■ Exercise details
Word for word, retype every entry in the listing.

■ Data supplied
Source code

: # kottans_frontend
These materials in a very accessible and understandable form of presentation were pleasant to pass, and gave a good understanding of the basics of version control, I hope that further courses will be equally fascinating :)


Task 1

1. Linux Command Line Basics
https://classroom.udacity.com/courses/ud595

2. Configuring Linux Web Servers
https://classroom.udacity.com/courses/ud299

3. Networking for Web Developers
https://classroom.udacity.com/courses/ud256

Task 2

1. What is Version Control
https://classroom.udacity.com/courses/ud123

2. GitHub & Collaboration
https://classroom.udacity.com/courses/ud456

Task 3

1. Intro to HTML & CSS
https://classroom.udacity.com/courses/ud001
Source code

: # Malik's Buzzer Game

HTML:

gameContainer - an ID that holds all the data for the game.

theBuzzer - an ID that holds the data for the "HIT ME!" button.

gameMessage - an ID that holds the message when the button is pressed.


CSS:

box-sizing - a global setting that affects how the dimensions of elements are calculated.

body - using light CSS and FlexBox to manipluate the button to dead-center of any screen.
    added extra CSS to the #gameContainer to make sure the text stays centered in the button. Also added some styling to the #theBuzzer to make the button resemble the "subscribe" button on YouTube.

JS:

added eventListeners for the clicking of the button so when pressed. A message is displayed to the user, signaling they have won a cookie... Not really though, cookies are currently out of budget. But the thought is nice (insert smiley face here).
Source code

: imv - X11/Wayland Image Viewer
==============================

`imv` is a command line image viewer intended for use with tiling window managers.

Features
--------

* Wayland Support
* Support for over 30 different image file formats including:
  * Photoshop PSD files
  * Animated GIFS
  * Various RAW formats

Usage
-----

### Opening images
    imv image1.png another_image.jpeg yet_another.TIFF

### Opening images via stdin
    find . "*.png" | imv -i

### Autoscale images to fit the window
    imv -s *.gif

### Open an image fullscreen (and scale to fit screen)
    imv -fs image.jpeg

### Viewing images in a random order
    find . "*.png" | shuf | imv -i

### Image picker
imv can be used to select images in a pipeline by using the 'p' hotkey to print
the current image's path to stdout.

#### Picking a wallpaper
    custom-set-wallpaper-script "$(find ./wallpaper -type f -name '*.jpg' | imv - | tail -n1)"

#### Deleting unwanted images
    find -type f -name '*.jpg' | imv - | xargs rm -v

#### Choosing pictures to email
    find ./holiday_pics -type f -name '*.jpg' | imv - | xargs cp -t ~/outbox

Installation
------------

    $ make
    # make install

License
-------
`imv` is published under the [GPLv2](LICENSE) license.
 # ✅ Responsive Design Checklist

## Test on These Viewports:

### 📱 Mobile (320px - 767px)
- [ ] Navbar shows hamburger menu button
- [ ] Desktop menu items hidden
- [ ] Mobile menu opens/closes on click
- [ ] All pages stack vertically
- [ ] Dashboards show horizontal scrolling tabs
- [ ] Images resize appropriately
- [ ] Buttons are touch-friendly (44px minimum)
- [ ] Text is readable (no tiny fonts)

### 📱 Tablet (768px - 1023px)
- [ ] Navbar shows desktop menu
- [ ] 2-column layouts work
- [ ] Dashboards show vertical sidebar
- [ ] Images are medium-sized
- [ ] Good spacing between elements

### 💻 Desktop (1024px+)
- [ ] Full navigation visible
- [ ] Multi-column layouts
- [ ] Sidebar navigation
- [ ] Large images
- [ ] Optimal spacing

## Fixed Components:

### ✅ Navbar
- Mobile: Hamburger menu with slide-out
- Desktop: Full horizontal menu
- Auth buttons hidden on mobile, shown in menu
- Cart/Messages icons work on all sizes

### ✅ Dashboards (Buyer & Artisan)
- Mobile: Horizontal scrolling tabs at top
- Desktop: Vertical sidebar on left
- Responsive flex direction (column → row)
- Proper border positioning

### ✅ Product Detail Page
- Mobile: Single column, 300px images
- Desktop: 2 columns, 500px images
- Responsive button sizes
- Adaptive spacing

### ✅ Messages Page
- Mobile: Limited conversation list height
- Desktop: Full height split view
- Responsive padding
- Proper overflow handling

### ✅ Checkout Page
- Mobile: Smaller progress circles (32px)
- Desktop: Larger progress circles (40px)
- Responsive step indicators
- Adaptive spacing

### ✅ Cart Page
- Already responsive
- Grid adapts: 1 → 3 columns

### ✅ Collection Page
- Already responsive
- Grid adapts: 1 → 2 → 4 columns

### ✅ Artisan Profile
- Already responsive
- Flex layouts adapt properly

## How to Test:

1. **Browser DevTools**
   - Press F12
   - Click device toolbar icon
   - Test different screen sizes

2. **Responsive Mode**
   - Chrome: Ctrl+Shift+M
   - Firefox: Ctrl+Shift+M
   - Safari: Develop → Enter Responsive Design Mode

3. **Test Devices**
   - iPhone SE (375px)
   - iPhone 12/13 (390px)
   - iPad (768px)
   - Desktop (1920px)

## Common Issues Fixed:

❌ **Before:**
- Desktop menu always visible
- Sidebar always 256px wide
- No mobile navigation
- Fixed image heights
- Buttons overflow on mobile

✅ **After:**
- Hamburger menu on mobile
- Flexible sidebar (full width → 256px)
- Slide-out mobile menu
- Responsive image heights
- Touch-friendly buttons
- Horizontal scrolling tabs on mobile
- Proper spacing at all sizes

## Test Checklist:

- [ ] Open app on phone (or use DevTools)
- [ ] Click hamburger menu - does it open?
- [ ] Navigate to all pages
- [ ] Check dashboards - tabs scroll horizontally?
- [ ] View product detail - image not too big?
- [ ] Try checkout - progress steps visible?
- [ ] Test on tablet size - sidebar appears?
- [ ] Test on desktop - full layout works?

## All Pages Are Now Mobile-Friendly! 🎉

■ Solution to this task
Source code

: # kottans_frontend
These materials in a very accessible and understandable form of presentation were pleasant to pass, and gave a good understanding of the basics of version control, I hope that further courses will be equally fascinating :)


Task 1

1. Linux Command Line Basics
https://classroom.udacity.com/courses/ud595

2. Configuring Linux Web Servers
https://classroom.udacity.com/courses/ud299

3. Networking for Web Developers
https://classroom.udacity.com/courses/ud256

Task 2

1. What is Version Control
https://classroom.udacity.com/courses/ud123

2. GitHub & Collaboration
https://classroom.udacity.com/courses/ud456

Task 3

1. Intro to HTML & CSS
https://classroom.udacity.com/courses/ud001
Source code

: # Malik's Buzzer Game

HTML:

gameContainer - an ID that holds all the data for the game.

theBuzzer - an ID that holds the data for the "HIT ME!" button.

gameMessage - an ID that holds the message when the button is pressed.


CSS:

box-sizing - a global setting that affects how the dimensions of elements are calculated.

body - using light CSS and FlexBox to manipluate the button to dead-center of any screen.
    added extra CSS to the #gameContainer to make sure the text stays centered in the button. Also added some styling to the #theBuzzer to make the button resemble the "subscribe" button on YouTube.

JS:

added eventListeners for the clicking of the button so when pressed. A message is displayed to the user, signaling they have won a cookie... Not really though, cookies are currently out of budget. But the thought is nice (insert smiley face here).
Source code

: imv - X11/Wayland Image Viewer
==============================

`imv` is a command line image viewer intended for use with tiling window managers.

Features
--------

* Wayland Support
* Support for over 30 different image file formats including:
  * Photoshop PSD files
  * Animated GIFS
  * Various RAW formats

Usage
-----

### Opening images
    imv image1.png another_image.jpeg yet_another.TIFF

### Opening images via stdin
    find . "*.png" | imv -i

### Autoscale images to fit the window
    imv -s *.gif

### Open an image fullscreen (and scale to fit screen)
    imv -fs image.jpeg

### Viewing images in a random order
    find . "*.png" | shuf | imv -i

### Image picker
imv can be used to select images in a pipeline by using the 'p' hotkey to print
the current image's path to stdout.

#### Picking a wallpaper
    custom-set-wallpaper-script "$(find ./wallpaper -type f -name '*.jpg' | imv - | tail -n1)"

#### Deleting unwanted images
    find -type f -name '*.jpg' | imv - | xargs rm -v

#### Choosing pictures to email
    find ./holiday_pics -type f -name '*.jpg' | imv - | xargs cp -t ~/outbox

Installation
------------

    $ make
    # make install

License
-------
`imv` is published under the [GPLv2](LICENSE) license.
 # ✅ Responsive Design Checklist

## Test on These Viewports:

### 📱 Mobile (320px - 767px)
- [ ] Navbar shows hamburger menu button
- [ ] Desktop menu items hidden
- [ ] Mobile menu opens/closes on click
- [ ] All pages stack vertically
- [ ] Dashboards show horizontal scrolling tabs
- [ ] Images resize appropriately
- [ ] Buttons are touch-friendly (44px minimum)
- [ ] Text is readable (no tiny fonts)

### 📱 Tablet (768px - 1023px)
- [ ] Navbar shows desktop menu
- [ ] 2-column layouts work
- [ ] Dashboards show vertical sidebar
- [ ] Images are medium-sized
- [ ] Good spacing between elements

### 💻 Desktop (1024px+)
- [ ] Full navigation visible
- [ ] Multi-column layouts
- [ ] Sidebar navigation
- [ ] Large images
- [ ] Optimal spacing

## Fixed Components:

### ✅ Navbar
- Mobile: Hamburger menu with slide-out
- Desktop: Full horizontal menu
- Auth buttons hidden on mobile, shown in menu
- Cart/Messages icons work on all sizes

### ✅ Dashboards (Buyer & Artisan)
- Mobile: Horizontal scrolling tabs at top
- Desktop: Vertical sidebar on left
- Responsive flex direction (column → row)
- Proper border positioning

### ✅ Product Detail Page
- Mobile: Single column, 300px images
- Desktop: 2 columns, 500px images
- Responsive button sizes
- Adaptive spacing

### ✅ Messages Page
- Mobile: Limited conversation list height
- Desktop: Full height split view
- Responsive padding
- Proper overflow handling

### ✅ Checkout Page
- Mobile: Smaller progress circles (32px)
- Desktop: Larger progress circles (40px)
- Responsive step indicators
- Adaptive spacing

### ✅ Cart Page
- Already responsive
- Grid adapts: 1 → 3 columns

### ✅ Collection Page
- Already responsive
- Grid adapts: 1 → 2 → 4 columns

### ✅ Artisan Profile
- Already responsive
- Flex layouts adapt properly

## How to Test:

1. **Browser DevTools**
   - Press F12
   - Click device toolbar icon
   - Test different screen sizes

2. **Responsive Mode**
   - Chrome: Ctrl+Shift+M
   - Firefox: Ctrl+Shift+M
   - Safari: Develop → Enter Responsive Design Mode

3. **Test Devices**
   - iPhone SE (375px)
   - iPhone 12/13 (390px)
   - iPad (768px)
   - Desktop (1920px)

## Common Issues Fixed:

❌ **Before:**
- Desktop menu always visible
- Sidebar always 256px wide
- No mobile navigation
- Fixed image heights
- Buttons overflow on mobile

✅ **After:**
- Hamburger menu on mobile
- Flexible sidebar (full width → 256px)
- Slide-out mobile menu
- Responsive image heights
- Touch-friendly buttons
- Horizontal scrolling tabs on mobile
- Proper spacing at all sizes

## Test Checklist:

- [ ] Open app on phone (or use DevTools)
- [ ] Click hamburger menu - does it open?
- [ ] Navigate to all pages
- [ ] Check dashboards - tabs scroll horizontally?
- [ ] View product detail - image not too big?
- [ ] Try checkout - progress steps visible?
- [ ] Test on tablet size - sidebar appears?
- [ ] Test on desktop - full layout works?

## All Pages Are Now Mobile-Friendly! 🎉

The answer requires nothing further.